だからそれは、愛じゃない。
空気で分かる。鶴橋くんから伝わってくるイライラが、どうしようもなく怖い。
でも、この状態で今更どうしようもできない。
そんなピリピリしてる空気の中、
「女には手、出さないヤツだから」
と、鶴橋くんが言葉を返した。
次の瞬間『ブーーーーッ!!』と、良太くんと祐樹が笑いを吹き出してしまった。
……………ええええ!!
いきなり笑い出す二人に唖然。これのどこで笑いを吹き出す要素があるの!!
全然笑える雰囲気じゃないでしょうが!!
「女には手出さないってなんなの。漫画のヒーローじゃあるまいし。そんなに怖いヤツなら普通に手出すに決まってんじゃん」
『バカじゃないの』的な空気で鶴橋くんを責め立てる。

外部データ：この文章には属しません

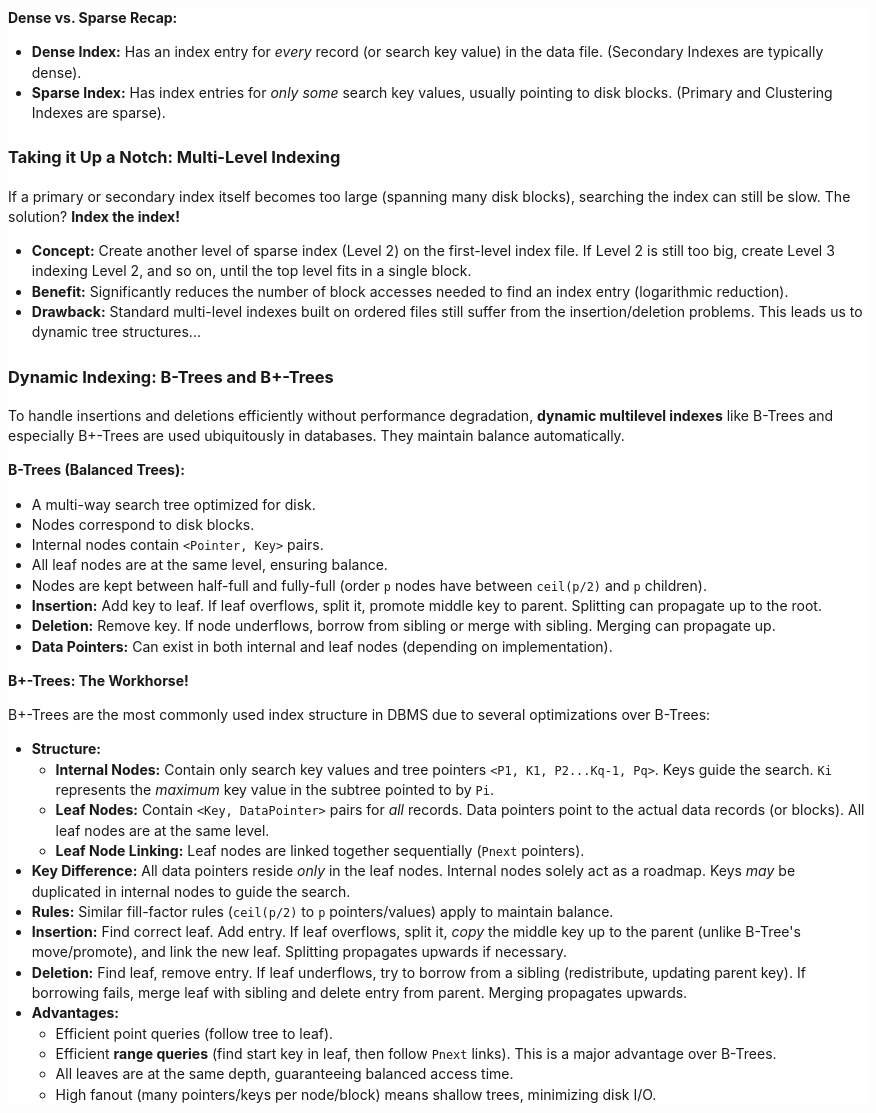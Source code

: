 **Dense vs. Sparse Recap:**

* **Dense Index:** Has an index entry for *every* record (or search key value) in the data file. (Secondary Indexes are typically dense).
* **Sparse Index:** Has index entries for *only some* search key values, usually pointing to disk blocks. (Primary and Clustering Indexes are sparse).

### Taking it Up a Notch: Multi-Level Indexing

If a primary or secondary index itself becomes too large (spanning many disk blocks), searching the index can still be slow. The solution? **Index the index!**

* **Concept:** Create another level of sparse index (Level 2) on the first-level index file. If Level 2 is still too big, create Level 3 indexing Level 2, and so on, until the top level fits in a single block.
* **Benefit:** Significantly reduces the number of block accesses needed to find an index entry (logarithmic reduction).
* **Drawback:** Standard multi-level indexes built on ordered files still suffer from the insertion/deletion problems. This leads us to dynamic tree structures...

### Dynamic Indexing: B-Trees and B+-Trees

To handle insertions and deletions efficiently without performance degradation, **dynamic multilevel indexes** like B-Trees and especially B+-Trees are used ubiquitously in databases. They maintain balance automatically.

**B-Trees (Balanced Trees):**

* A multi-way search tree optimized for disk.
* Nodes correspond to disk blocks.
* Internal nodes contain `<Pointer, Key>` pairs.
* All leaf nodes are at the same level, ensuring balance.
* Nodes are kept between half-full and fully-full (order `p` nodes have between `ceil(p/2)` and `p` children).
* **Insertion:** Add key to leaf. If leaf overflows, split it, promote middle key to parent. Splitting can propagate up to the root.
* **Deletion:** Remove key. If node underflows, borrow from sibling or merge with sibling. Merging can propagate up.
* **Data Pointers:** Can exist in both internal and leaf nodes (depending on implementation).

**B+-Trees: The Workhorse!**

B+-Trees are the most commonly used index structure in DBMS due to several optimizations over B-Trees:

* **Structure:**
    * **Internal Nodes:** Contain only search key values and tree pointers `<P1, K1, P2...Kq-1, Pq>`. Keys guide the search. `Ki` represents the *maximum* key value in the subtree pointed to by `Pi`.
    * **Leaf Nodes:** Contain `<Key, DataPointer>` pairs for *all* records. Data pointers point to the actual data records (or blocks). All leaf nodes are at the same level.
    * **Leaf Node Linking:** Leaf nodes are linked together sequentially (`Pnext` pointers).
* **Key Difference:** All data pointers reside *only* in the leaf nodes. Internal nodes solely act as a roadmap. Keys *may* be duplicated in internal nodes to guide the search.
* **Rules:** Similar fill-factor rules (`ceil(p/2)` to `p` pointers/values) apply to maintain balance.
* **Insertion:** Find correct leaf. Add entry. If leaf overflows, split it, *copy* the middle key up to the parent (unlike B-Tree's move/promote), and link the new leaf. Splitting propagates upwards if necessary.
* **Deletion:** Find leaf, remove entry. If leaf underflows, try to borrow from a sibling (redistribute, updating parent key). If borrowing fails, merge leaf with sibling and delete entry from parent. Merging propagates upwards.
* **Advantages:**
    * Efficient point queries (follow tree to leaf).
    * Efficient **range queries** (find start key in leaf, then follow `Pnext` links). This is a major advantage over B-Trees.
    * All leaves are at the same depth, guaranteeing balanced access time.
    * High fanout (many pointers/keys per node/block) means shallow trees, minimizing disk I/O.
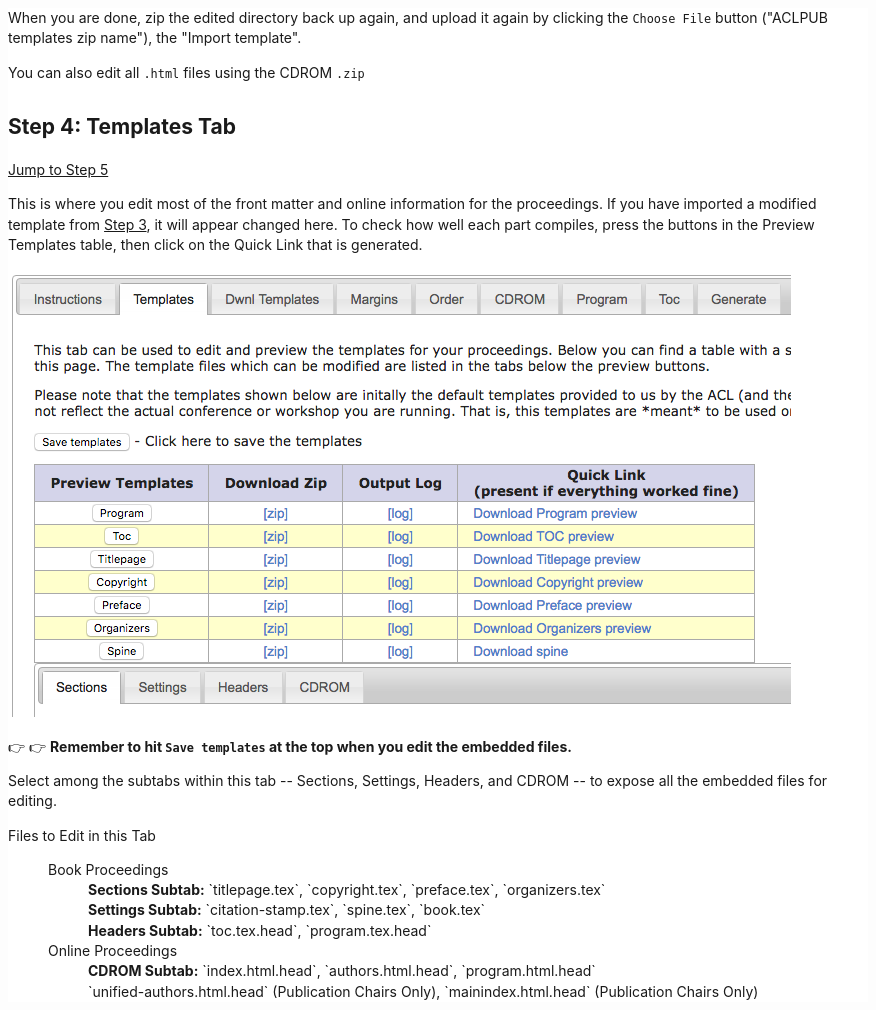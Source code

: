 When you are done, zip the edited directory back up again, and upload it again by clicking the `Choose File` button ("ACLPUB templates zip name"), the "Import template".

You can also edit all `.html` files using the CDROM `.zip`


## Step 4:  Templates Tab
[Jump to Step 5](#step-5--order-tab)

This is where you edit most of the front matter and online information for the proceedings. If you have imported a modified template from [Step 3](#step-3--dwnl-templates-tab), it will appear changed here. To check how well each part compiles, press the buttons in the Preview Templates table, then click on the Quick Link that is generated. 

![alt text](images/start/templates.png "The Templates Tab.")




:point_right: :point_right: **Remember to hit `Save templates` at the top when you edit the embedded files.**

Select among the subtabs within this tab -- Sections, Settings, Headers, and CDROM -- to expose all the embedded files for editing.

<dl>
  <dt>Files to Edit in this Tab</dt>
  <dd>
      <dl>
      <dt>Book Proceedings</dt>
      <dd><b>Sections Subtab:</b>  `titlepage.tex`, `copyright.tex`, `preface.tex`,  `organizers.tex` </dd>
      <dd><b>Settings Subtab:</b> `citation-stamp.tex`, `spine.tex`, `book.tex`</dd>
      <dd><b>Headers Subtab:</b> `toc.tex.head`, `program.tex.head` </dd>
      <dt>Online Proceedings</dt>
      <dd><b>CDROM Subtab:</b> `index.html.head`, `authors.html.head`, `program.html.head`</dd>
      <dd>`unified-authors.html.head` (Publication Chairs Only), `mainindex.html.head` (Publication Chairs Only) </dd>
      </dl>
  </dd>
  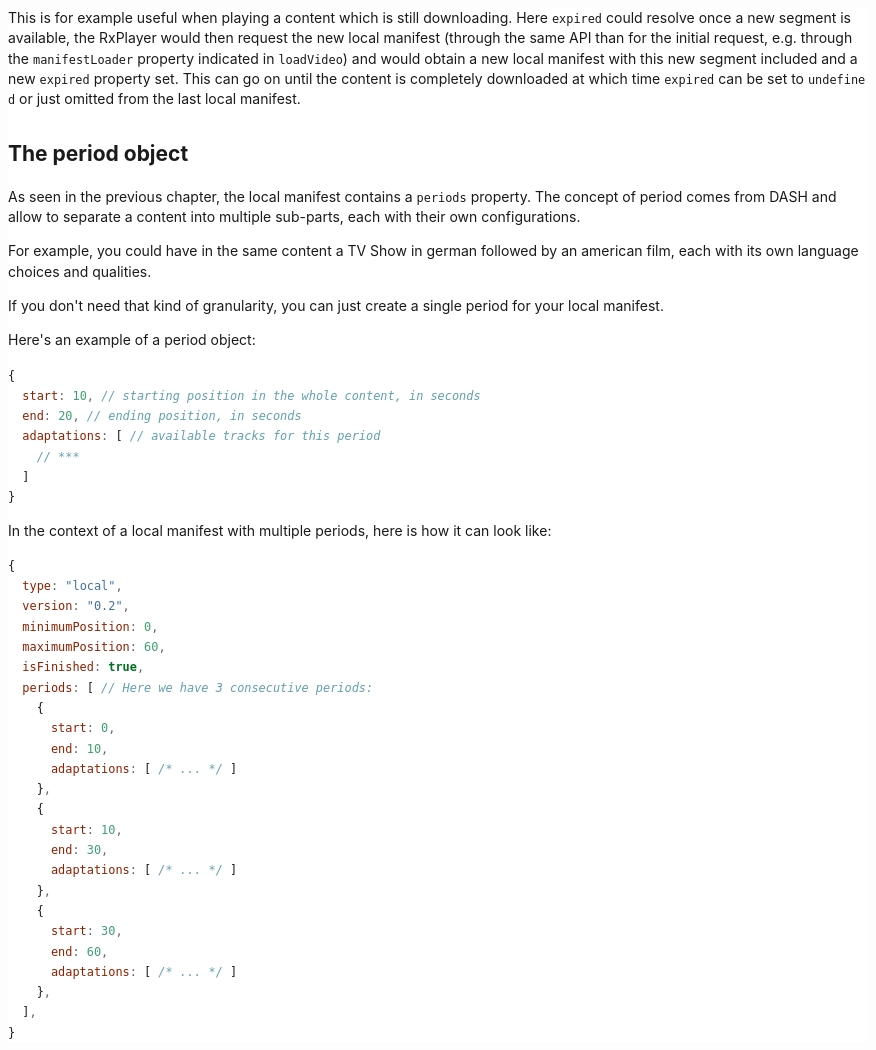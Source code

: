   This is for example useful when playing a content which is still
  downloading. Here `expired` could resolve once a new segment is available,
  the RxPlayer would then request the new local manifest (through the same API
  than for the initial request, e.g. through the `manifestLoader` property
  indicated in `loadVideo`) and would obtain a new local manifest with this
  new segment included and a new `expired` property set.
  This can go on until the content is completely downloaded at which time
  `expired` can be set to `undefined` or just omitted from the last local
  manifest.

## The period object

As seen in the previous chapter, the local manifest contains a `periods`
property. The concept of period comes from DASH and allow to separate a content
into multiple sub-parts, each with their own configurations.

For example, you could have in the same content a TV Show in german followed by
an american film, each with its own language choices and qualities.

If you don't need that kind of granularity, you can just create a single period
for your local manifest.

Here's an example of a period object:

```js
{
  start: 10, // starting position in the whole content, in seconds
  end: 20, // ending position, in seconds
  adaptations: [ // available tracks for this period
    // ***
  ]
}
```

In the context of a local manifest with multiple periods, here is how it can
look like:

```js
{
  type: "local",
  version: "0.2",
  minimumPosition: 0,
  maximumPosition: 60,
  isFinished: true,
  periods: [ // Here we have 3 consecutive periods:
    {
      start: 0,
      end: 10,
      adaptations: [ /* ... */ ]
    },
    {
      start: 10,
      end: 30,
      adaptations: [ /* ... */ ]
    },
    {
      start: 30,
      end: 60,
      adaptations: [ /* ... */ ]
    },
  ],
}
```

そんな良太くんに乗っかるように『っていうか、朱里の彼氏ってお前じゃなかったっけ??』と、クククとお腹を抱えて笑う祐樹。
……………そ、そうだ。
祐樹の存在忘れてた。
一人、私の彼氏を知ってる人が近くにいたのに。
……きっと、鶴橋くんも完全に祐樹の存在を忘れていたに違いない。